Lebih lanjut, Sahrul menekankan pentingnya menilai kelayakan Soeharto secara objektif dan proporsional. Menurutnya, sejarah tidak bisa dilihat secara hitam-putih, melainkan sebagai rangkaian kompleks dari perjalanan bangsa.

Soeharto membawa Indonesia pada masa pembangunan dan stabilitas nasional yang panjang, mulai dari swasembada pangan, pembangunan infrastruktur, hingga penguatan posisi Indonesia di dunia internasional. Selain itu, sejarah Soeharto adalah mosaik yang kompleks, ada jasa besar yang patut dihargai, tapi juga ada sisi gelap yang harus diakui. Keadilan sejarah menuntut keberanian untuk melihat keduanya secara jernih,” tuturnya.

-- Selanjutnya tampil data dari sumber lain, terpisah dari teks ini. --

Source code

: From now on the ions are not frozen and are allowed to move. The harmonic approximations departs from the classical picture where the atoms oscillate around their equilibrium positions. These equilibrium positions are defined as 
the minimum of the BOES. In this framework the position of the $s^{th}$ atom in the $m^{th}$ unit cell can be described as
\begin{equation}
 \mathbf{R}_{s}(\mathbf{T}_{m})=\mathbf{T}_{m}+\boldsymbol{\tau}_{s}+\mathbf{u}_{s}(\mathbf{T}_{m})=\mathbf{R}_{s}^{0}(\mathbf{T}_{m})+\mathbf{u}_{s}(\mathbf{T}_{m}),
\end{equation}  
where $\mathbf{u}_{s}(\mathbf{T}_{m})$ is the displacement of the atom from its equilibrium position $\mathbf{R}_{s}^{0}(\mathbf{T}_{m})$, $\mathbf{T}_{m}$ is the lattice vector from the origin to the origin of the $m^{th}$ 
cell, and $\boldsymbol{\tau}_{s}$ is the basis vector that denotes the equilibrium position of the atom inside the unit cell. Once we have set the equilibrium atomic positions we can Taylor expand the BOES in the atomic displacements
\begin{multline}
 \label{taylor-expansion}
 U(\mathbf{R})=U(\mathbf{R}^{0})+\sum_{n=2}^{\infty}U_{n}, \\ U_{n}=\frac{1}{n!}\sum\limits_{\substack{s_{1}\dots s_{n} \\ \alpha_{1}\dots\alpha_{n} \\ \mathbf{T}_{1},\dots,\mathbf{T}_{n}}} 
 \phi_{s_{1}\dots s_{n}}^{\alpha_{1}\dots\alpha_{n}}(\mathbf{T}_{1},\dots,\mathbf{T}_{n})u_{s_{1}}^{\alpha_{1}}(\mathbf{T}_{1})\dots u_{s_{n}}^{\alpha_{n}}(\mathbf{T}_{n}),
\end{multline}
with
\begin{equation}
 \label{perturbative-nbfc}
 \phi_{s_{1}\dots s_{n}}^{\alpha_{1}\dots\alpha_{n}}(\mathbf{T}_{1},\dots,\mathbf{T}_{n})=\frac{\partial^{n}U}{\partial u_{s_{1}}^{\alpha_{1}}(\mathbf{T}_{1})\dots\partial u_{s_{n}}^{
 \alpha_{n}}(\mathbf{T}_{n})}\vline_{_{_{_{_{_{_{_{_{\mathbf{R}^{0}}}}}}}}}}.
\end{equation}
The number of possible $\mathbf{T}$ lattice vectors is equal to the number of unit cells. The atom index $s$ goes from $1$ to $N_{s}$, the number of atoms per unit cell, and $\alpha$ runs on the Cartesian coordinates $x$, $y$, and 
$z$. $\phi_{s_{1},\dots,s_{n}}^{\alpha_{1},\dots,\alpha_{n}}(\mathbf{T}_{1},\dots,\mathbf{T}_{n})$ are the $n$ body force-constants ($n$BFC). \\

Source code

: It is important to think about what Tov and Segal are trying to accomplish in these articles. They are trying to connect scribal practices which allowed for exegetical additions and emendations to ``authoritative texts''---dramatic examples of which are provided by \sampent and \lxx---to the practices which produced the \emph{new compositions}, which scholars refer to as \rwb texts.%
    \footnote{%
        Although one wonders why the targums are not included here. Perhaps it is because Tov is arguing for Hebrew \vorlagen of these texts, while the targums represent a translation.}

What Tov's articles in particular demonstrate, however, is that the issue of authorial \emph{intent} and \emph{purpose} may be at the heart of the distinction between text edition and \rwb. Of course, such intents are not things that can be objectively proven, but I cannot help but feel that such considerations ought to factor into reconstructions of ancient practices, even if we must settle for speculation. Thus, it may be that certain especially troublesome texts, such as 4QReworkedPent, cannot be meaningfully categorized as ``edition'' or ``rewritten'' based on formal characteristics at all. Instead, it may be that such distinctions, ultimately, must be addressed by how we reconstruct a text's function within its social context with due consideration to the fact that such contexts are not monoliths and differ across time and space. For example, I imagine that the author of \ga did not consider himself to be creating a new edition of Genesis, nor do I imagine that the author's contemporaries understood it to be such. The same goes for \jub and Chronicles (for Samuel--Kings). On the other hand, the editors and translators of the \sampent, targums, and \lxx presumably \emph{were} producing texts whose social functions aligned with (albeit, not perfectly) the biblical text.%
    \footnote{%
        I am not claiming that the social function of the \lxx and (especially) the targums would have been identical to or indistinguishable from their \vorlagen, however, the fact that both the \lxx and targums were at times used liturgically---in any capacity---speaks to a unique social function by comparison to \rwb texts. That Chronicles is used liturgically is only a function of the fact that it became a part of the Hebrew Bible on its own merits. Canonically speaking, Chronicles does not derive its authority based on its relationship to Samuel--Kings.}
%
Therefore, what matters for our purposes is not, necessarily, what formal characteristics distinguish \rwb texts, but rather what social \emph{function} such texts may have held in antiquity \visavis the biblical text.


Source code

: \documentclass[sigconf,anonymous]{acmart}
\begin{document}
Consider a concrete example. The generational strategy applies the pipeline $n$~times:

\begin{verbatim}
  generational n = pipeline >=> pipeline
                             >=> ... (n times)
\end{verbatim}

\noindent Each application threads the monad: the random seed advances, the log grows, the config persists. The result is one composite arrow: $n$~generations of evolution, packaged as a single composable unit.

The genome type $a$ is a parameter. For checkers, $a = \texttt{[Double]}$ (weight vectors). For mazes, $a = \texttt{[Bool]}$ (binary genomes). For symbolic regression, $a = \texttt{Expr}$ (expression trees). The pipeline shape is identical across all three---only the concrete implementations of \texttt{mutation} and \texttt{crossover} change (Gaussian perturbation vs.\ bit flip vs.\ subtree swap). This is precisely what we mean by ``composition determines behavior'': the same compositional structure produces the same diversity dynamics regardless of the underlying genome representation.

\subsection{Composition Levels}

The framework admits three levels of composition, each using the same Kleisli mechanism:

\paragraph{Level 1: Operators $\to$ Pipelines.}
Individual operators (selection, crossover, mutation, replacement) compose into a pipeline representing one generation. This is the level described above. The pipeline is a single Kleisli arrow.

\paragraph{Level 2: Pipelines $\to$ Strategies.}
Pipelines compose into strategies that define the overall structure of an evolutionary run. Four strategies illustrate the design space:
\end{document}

Sahrul menilai, pemberian gelar Pahlawan Nasional harus berlandaskan pada prinsip hukum dan keadilan moral, bukan kepentingan politik atau sentimen pribadi. Ia mengacu pada Undang-Undang Nomor 20 Tahun 2009 tentang Gelar, Tanda Jasa, dan Tanda Kehormatan yang menekankan dua kriteria utama: jasa luar biasa dan keluhuran moral.

“Soeharto jelas memenuhi kriteria jasa luar biasa terhadap bangsa. Adapun aspek keluhuran moral perlu dikaji secara menyeluruh, bukan untuk menghakimi masa lalu, tapi untuk menegaskan bahwa penghargaan negara adalah bentuk legitimasi moral yang berdasar,” ujarnya.

Sahrul menilai bahwa penghargaan terhadap Soeharto dapat menjadi momentum moral untuk memperkuat rekonsiliasi nasional. Menurutnya, bangsa yang mampu menghormati jasa tanpa menafikan luka masa lalu adalah bangsa yang telah matang secara moral dan politik.

“Jika bangsa ini bisa menghargai jasa Soeharto tanpa meniadakan luka yang ditinggalkannya, itu menunjukkan bahwa kita sudah dewasa secara politik dan moral,” katanya.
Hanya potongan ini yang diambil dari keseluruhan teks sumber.